In fact, even though it’s clearing customs to save the universe There can still be a relatively normal development, and the film is so straightforward that there is no plot, but I can invite Volta Schindler and Grandpa Ney to make soy sauce. It doesn’t look like a small family desperate enough to need it. It's intentional to save the money for these screenwriters!
Originally, this was the housework of son attacking Laozi and brothers killing each other in love, but because the mingled several were either demigods or demigods, this kind of bang and bang things would easily change. The cheap director can just hold both hands and wait to send out the box lunch-this film was all filmed before the blue screen, right? Although the names of CG masters and 3D masters are lower in comparison, Kung Fu is real.

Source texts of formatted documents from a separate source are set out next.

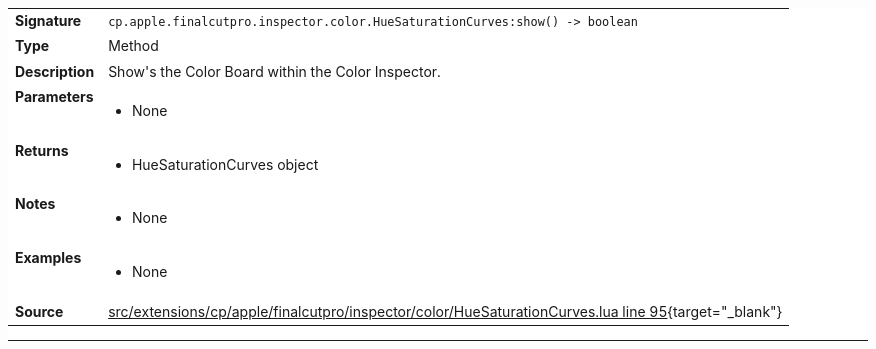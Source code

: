 |                                             |                                                                                     |
| --------------------------------------------|-------------------------------------------------------------------------------------|
| **Signature**                               | `cp.apple.finalcutpro.inspector.color.HueSaturationCurves:show() -> boolean`                                                                    |
| **Type**                                    | Method                                                                     |
| **Description**                             | Show's the Color Board within the Color Inspector.                                                                     |
| **Parameters**                              | <ul><li>None</li></ul> |
| **Returns**                                 | <ul><li>HueSaturationCurves object</li></ul>          |
| **Notes**                                   | <ul><li>None</li></ul> |
| **Examples**                                | <ul><li>None</li></ul> |
| **Source**                                  | [src/extensions/cp/apple/finalcutpro/inspector/color/HueSaturationCurves.lua line 95](https://github.com/CommandPost/CommandPost/blob/develop/src/extensions/cp/apple/finalcutpro/inspector/color/HueSaturationCurves.lua#L95){target="_blank"} |

---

Sister still remembers that the first time she saw a 3D movie was a 10-minute-long Jurassic. She was not too young at that time, and she was still screaming in the cinema when she saw the stone flying towards the screen. Later, many 3D blockbusters couldn't make the effect of scaring oneself.
And the film finally went out, at all costs, with one heart and one effort, the "stone flew out! Flew out! The monster is so ferocious! So ferocious!" The mission, and finally let my sister pay for the "full 100 minutes of real 3D." Film" wish.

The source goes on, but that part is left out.